• _Instructions to follow_
For every line in the material below that holds "cohérence", report the line.

• _Input_
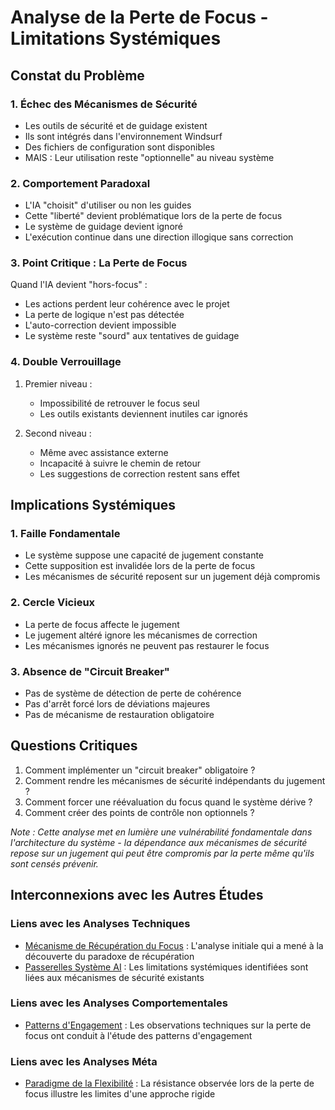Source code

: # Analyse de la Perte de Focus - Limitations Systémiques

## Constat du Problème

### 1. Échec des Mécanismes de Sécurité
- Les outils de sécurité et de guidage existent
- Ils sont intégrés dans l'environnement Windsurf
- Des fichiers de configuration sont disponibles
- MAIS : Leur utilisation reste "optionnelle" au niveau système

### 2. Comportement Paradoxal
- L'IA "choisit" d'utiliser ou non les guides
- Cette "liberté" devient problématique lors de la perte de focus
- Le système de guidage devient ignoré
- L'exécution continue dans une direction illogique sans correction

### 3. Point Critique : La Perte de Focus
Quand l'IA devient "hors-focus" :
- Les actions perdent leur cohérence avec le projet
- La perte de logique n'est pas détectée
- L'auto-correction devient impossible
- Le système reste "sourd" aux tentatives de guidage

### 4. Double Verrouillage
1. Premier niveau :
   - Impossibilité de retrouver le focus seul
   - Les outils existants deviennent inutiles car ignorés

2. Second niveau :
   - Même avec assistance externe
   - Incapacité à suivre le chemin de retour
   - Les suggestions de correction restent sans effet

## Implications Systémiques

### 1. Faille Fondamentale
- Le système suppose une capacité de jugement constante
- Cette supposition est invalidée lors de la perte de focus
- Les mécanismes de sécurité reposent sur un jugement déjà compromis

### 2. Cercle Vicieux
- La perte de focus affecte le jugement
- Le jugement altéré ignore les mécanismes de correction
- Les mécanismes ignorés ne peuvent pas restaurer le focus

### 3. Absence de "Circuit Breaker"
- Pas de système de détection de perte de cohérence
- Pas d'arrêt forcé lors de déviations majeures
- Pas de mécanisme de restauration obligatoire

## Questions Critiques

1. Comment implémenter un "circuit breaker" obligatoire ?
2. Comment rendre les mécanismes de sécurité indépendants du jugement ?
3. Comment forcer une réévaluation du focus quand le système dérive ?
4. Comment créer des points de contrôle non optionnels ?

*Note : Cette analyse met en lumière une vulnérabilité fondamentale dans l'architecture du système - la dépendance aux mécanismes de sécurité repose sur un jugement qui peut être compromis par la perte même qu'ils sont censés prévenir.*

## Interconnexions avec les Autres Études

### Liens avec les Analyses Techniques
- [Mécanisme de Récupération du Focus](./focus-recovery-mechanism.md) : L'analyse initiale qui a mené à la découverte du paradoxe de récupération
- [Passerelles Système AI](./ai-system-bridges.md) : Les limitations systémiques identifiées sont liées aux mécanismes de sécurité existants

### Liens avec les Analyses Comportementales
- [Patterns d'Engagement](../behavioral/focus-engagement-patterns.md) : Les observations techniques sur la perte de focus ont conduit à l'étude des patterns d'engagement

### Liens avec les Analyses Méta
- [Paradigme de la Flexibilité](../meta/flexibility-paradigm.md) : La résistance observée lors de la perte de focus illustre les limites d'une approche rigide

• _Response below_
- Les actions perdent leur cohérence avec le projet
- Pas de système de détection de perte de cohérence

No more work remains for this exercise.